### What is needed
Filter the lines below, copying only those with the string "update".

(Beginning of Material for the task)

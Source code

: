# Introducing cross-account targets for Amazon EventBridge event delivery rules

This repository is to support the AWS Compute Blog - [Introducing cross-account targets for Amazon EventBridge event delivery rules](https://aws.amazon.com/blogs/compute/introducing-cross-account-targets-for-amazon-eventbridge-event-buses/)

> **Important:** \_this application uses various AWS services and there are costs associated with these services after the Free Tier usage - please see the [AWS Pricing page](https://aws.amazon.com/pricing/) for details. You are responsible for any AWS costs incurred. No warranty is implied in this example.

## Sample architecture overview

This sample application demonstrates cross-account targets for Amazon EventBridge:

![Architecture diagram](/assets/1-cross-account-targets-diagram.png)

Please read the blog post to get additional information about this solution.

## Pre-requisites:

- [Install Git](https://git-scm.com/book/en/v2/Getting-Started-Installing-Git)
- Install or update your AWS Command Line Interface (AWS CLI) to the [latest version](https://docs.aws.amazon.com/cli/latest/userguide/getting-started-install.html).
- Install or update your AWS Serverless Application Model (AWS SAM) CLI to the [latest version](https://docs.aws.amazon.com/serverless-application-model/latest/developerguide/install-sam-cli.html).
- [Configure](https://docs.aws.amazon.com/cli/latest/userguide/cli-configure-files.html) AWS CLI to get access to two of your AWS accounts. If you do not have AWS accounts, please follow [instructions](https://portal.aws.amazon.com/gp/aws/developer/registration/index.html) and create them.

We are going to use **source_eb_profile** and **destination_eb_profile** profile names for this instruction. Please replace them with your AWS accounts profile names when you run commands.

(End of Material for the task)

### Answer
- Install or update your AWS Command Line Interface (AWS CLI) to the [latest version](https://docs.aws.amazon.com/cli/latest/userguide/getting-started-install.html).
- Install or update your AWS Serverless Application Model (AWS SAM) CLI to the [latest version](https://docs.aws.amazon.com/serverless-application-model/latest/developerguide/install-sam-cli.html).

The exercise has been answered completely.